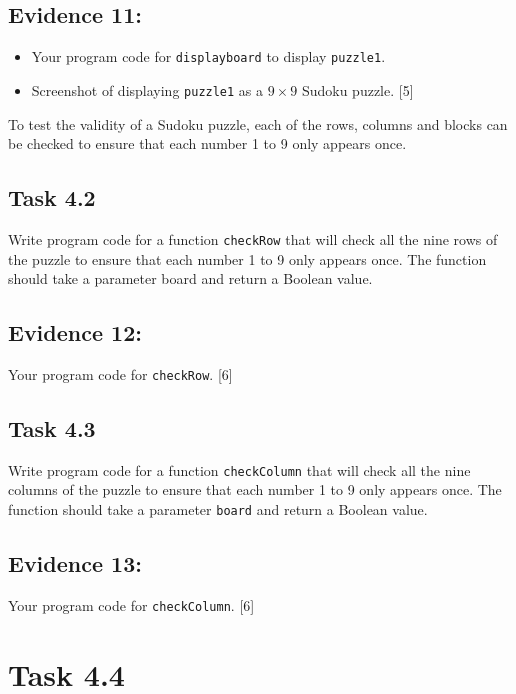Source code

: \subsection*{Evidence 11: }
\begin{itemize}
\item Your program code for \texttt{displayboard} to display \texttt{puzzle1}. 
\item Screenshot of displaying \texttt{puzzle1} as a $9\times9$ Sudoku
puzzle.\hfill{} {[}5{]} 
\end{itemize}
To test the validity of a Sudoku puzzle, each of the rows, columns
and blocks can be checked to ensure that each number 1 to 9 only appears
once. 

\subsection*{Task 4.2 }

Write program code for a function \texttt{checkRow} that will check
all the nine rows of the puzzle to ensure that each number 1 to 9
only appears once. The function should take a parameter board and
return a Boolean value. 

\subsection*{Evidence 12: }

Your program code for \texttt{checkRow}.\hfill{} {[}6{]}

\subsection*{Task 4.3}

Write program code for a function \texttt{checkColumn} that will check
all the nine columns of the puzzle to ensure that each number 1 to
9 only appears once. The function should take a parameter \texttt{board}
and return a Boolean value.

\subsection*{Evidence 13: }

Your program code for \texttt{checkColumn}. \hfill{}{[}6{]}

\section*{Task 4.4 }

--

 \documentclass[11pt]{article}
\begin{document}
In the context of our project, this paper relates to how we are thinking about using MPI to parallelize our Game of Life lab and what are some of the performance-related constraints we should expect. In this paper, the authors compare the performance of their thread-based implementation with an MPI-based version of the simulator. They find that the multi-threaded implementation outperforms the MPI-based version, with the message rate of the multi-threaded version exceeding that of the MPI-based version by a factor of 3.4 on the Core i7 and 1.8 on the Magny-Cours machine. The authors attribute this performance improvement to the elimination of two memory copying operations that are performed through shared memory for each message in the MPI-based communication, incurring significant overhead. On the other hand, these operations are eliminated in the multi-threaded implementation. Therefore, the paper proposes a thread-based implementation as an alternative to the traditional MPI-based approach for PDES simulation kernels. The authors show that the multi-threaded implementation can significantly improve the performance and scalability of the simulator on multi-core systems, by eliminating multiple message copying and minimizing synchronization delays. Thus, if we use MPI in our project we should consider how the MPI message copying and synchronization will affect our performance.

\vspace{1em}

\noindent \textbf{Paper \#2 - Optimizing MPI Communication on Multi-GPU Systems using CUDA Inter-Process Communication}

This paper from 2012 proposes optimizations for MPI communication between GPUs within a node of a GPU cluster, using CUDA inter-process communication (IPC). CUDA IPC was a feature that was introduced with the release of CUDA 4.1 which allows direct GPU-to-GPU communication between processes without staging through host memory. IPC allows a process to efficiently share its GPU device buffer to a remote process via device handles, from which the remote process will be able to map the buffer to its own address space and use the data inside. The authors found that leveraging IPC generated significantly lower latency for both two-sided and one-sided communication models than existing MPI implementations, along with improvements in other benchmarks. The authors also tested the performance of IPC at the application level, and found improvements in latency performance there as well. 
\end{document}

Exercise prompt: Would you output only the span of the records above that opens with the line containing "Source code" and closes with the line containing "all the nine columns", ends included and pictures dropped?

Exercise response:
Source code

: \subsection*{Evidence 11: }
\begin{itemize}
\item Your program code for \texttt{displayboard} to display \texttt{puzzle1}. 
\item Screenshot of displaying \texttt{puzzle1} as a $9\times9$ Sudoku
puzzle.\hfill{} {[}5{]} 
\end{itemize}
To test the validity of a Sudoku puzzle, each of the rows, columns
and blocks can be checked to ensure that each number 1 to 9 only appears
once. 

\subsection*{Task 4.2 }

Write program code for a function \texttt{checkRow} that will check
all the nine rows of the puzzle to ensure that each number 1 to 9
only appears once. The function should take a parameter board and
return a Boolean value. 

\subsection*{Evidence 12: }

Your program code for \texttt{checkRow}.\hfill{} {[}6{]}

\subsection*{Task 4.3}

Write program code for a function \texttt{checkColumn} that will check
all the nine columns of the puzzle to ensure that each number 1 to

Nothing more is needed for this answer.